Why is the image quality of Android not as high as that of iOS?
I often see people asking, "Why is the image sent from Android! Far worse than the iPhone !". More than just, the image quality of many Android apps is much inferior to that of the iPhone. Why?
Our team had been entangled in this problem for a long time and made great strides. It was not until finally discovered that Google had made a "small" mistake, and it was always wrong today.
Google's error is: libjpeg.
Libjpeg is widely used open source JPEG Image Library Reference http://en.wikipedia.org/wiki/Libjpeg), Android also relies on libjpeg to compress images. By looking at the source code, we will find that android is not directly encapsulated libjpeg, but based on another open source project http://en.wikipedia.org/wiki/Skia_Graphics_Engine called Skia) as an image processing engine. Skia is a big and comprehensive engine maintained by Google. It provides various image processing functions and is widely used in Google's products and other companies such: chrome, Firefox, and Android ). Skia encapsulates libjpeg. Based on this engine, image processing functions such as operating systems and browsers can be easily developed.

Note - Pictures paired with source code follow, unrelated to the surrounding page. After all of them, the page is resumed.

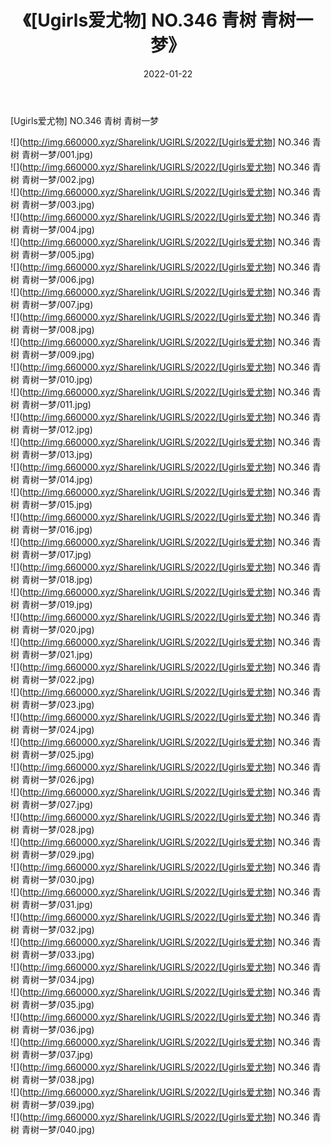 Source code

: ﻿---
layout: post
title:  《[Ugirls爱尤物] NO.346 青树 青树一梦》
date:   2022-01-22
img: http://img.660000.xyz/Sharelink/UGIRLS/2022/[Ugirls爱尤物] NO.346 青树 青树一梦/000.jpg
categories: [美女, 清纯, 唯美]
---

[Ugirls爱尤物] NO.346 青树 青树一梦

 ![](http://img.660000.xyz/Sharelink/UGIRLS/2022/[Ugirls爱尤物] NO.346 青树 青树一梦/001.jpg) <br>![](http://img.660000.xyz/Sharelink/UGIRLS/2022/[Ugirls爱尤物] NO.346 青树 青树一梦/002.jpg) <br>![](http://img.660000.xyz/Sharelink/UGIRLS/2022/[Ugirls爱尤物] NO.346 青树 青树一梦/003.jpg) <br>![](http://img.660000.xyz/Sharelink/UGIRLS/2022/[Ugirls爱尤物] NO.346 青树 青树一梦/004.jpg) <br>![](http://img.660000.xyz/Sharelink/UGIRLS/2022/[Ugirls爱尤物] NO.346 青树 青树一梦/005.jpg) <br>![](http://img.660000.xyz/Sharelink/UGIRLS/2022/[Ugirls爱尤物] NO.346 青树 青树一梦/006.jpg) <br>![](http://img.660000.xyz/Sharelink/UGIRLS/2022/[Ugirls爱尤物] NO.346 青树 青树一梦/007.jpg) <br>![](http://img.660000.xyz/Sharelink/UGIRLS/2022/[Ugirls爱尤物] NO.346 青树 青树一梦/008.jpg) <br>![](http://img.660000.xyz/Sharelink/UGIRLS/2022/[Ugirls爱尤物] NO.346 青树 青树一梦/009.jpg) <br>![](http://img.660000.xyz/Sharelink/UGIRLS/2022/[Ugirls爱尤物] NO.346 青树 青树一梦/010.jpg) <br>![](http://img.660000.xyz/Sharelink/UGIRLS/2022/[Ugirls爱尤物] NO.346 青树 青树一梦/011.jpg) <br>![](http://img.660000.xyz/Sharelink/UGIRLS/2022/[Ugirls爱尤物] NO.346 青树 青树一梦/012.jpg) <br>![](http://img.660000.xyz/Sharelink/UGIRLS/2022/[Ugirls爱尤物] NO.346 青树 青树一梦/013.jpg) <br>![](http://img.660000.xyz/Sharelink/UGIRLS/2022/[Ugirls爱尤物] NO.346 青树 青树一梦/014.jpg) <br>![](http://img.660000.xyz/Sharelink/UGIRLS/2022/[Ugirls爱尤物] NO.346 青树 青树一梦/015.jpg) <br>![](http://img.660000.xyz/Sharelink/UGIRLS/2022/[Ugirls爱尤物] NO.346 青树 青树一梦/016.jpg) <br>![](http://img.660000.xyz/Sharelink/UGIRLS/2022/[Ugirls爱尤物] NO.346 青树 青树一梦/017.jpg) <br>![](http://img.660000.xyz/Sharelink/UGIRLS/2022/[Ugirls爱尤物] NO.346 青树 青树一梦/018.jpg) <br>![](http://img.660000.xyz/Sharelink/UGIRLS/2022/[Ugirls爱尤物] NO.346 青树 青树一梦/019.jpg) <br>![](http://img.660000.xyz/Sharelink/UGIRLS/2022/[Ugirls爱尤物] NO.346 青树 青树一梦/020.jpg) <br>![](http://img.660000.xyz/Sharelink/UGIRLS/2022/[Ugirls爱尤物] NO.346 青树 青树一梦/021.jpg) <br>![](http://img.660000.xyz/Sharelink/UGIRLS/2022/[Ugirls爱尤物] NO.346 青树 青树一梦/022.jpg) <br>![](http://img.660000.xyz/Sharelink/UGIRLS/2022/[Ugirls爱尤物] NO.346 青树 青树一梦/023.jpg) <br>![](http://img.660000.xyz/Sharelink/UGIRLS/2022/[Ugirls爱尤物] NO.346 青树 青树一梦/024.jpg) <br>![](http://img.660000.xyz/Sharelink/UGIRLS/2022/[Ugirls爱尤物] NO.346 青树 青树一梦/025.jpg) <br>![](http://img.660000.xyz/Sharelink/UGIRLS/2022/[Ugirls爱尤物] NO.346 青树 青树一梦/026.jpg) <br>![](http://img.660000.xyz/Sharelink/UGIRLS/2022/[Ugirls爱尤物] NO.346 青树 青树一梦/027.jpg) <br>![](http://img.660000.xyz/Sharelink/UGIRLS/2022/[Ugirls爱尤物] NO.346 青树 青树一梦/028.jpg) <br>![](http://img.660000.xyz/Sharelink/UGIRLS/2022/[Ugirls爱尤物] NO.346 青树 青树一梦/029.jpg) <br>![](http://img.660000.xyz/Sharelink/UGIRLS/2022/[Ugirls爱尤物] NO.346 青树 青树一梦/030.jpg) <br>![](http://img.660000.xyz/Sharelink/UGIRLS/2022/[Ugirls爱尤物] NO.346 青树 青树一梦/031.jpg) <br>![](http://img.660000.xyz/Sharelink/UGIRLS/2022/[Ugirls爱尤物] NO.346 青树 青树一梦/032.jpg) <br>![](http://img.660000.xyz/Sharelink/UGIRLS/2022/[Ugirls爱尤物] NO.346 青树 青树一梦/033.jpg) <br>![](http://img.660000.xyz/Sharelink/UGIRLS/2022/[Ugirls爱尤物] NO.346 青树 青树一梦/034.jpg) <br>![](http://img.660000.xyz/Sharelink/UGIRLS/2022/[Ugirls爱尤物] NO.346 青树 青树一梦/035.jpg) <br>![](http://img.660000.xyz/Sharelink/UGIRLS/2022/[Ugirls爱尤物] NO.346 青树 青树一梦/036.jpg) <br>![](http://img.660000.xyz/Sharelink/UGIRLS/2022/[Ugirls爱尤物] NO.346 青树 青树一梦/037.jpg) <br>![](http://img.660000.xyz/Sharelink/UGIRLS/2022/[Ugirls爱尤物] NO.346 青树 青树一梦/038.jpg) <br>![](http://img.660000.xyz/Sharelink/UGIRLS/2022/[Ugirls爱尤物] NO.346 青树 青树一梦/039.jpg) <br>![](http://img.660000.xyz/Sharelink/UGIRLS/2022/[Ugirls爱尤物] NO.346 青树 青树一梦/040.jpg) <br>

In the image compression process, ibmers call optimize_coding. in this case, lib).doc provides the following explanations:
Boolean optimize_coding
TRUE causes the compressor to compute optimal Huffman coding tables
For the image. This requires an extra pass over the data and
Therefore costs a good deal of space and time. The default is
FALSE, which tells the compressor to use the supplied or default
Huffman tables. In most cases optimal tables save only a few percent
Of file size compared to the default tables. Note that when this is
TRUE, you need not supply Huffman tables at all, and any you do
Supply will be overwritten.
In this section, if optimize_coding is set to TRUE, the image will be compressed Based on the image data during the image computation. For more information, see relevant materials ), because this computation significantly consumes space and time, the default value is set to FALSE.
At first glance, this explanation has no problem. libjpeg code has been tested for more than a decade and is robust and efficient. However, many people ignore this, that is, this explanation was written more than a decade ago. For computing devices at that time, the consumption of space and time may be significant, however, today, this does not seem to be a problem. On the contrary, we should consider more and more image quality display technologies) and image size are increasingly dependent on cloud services ).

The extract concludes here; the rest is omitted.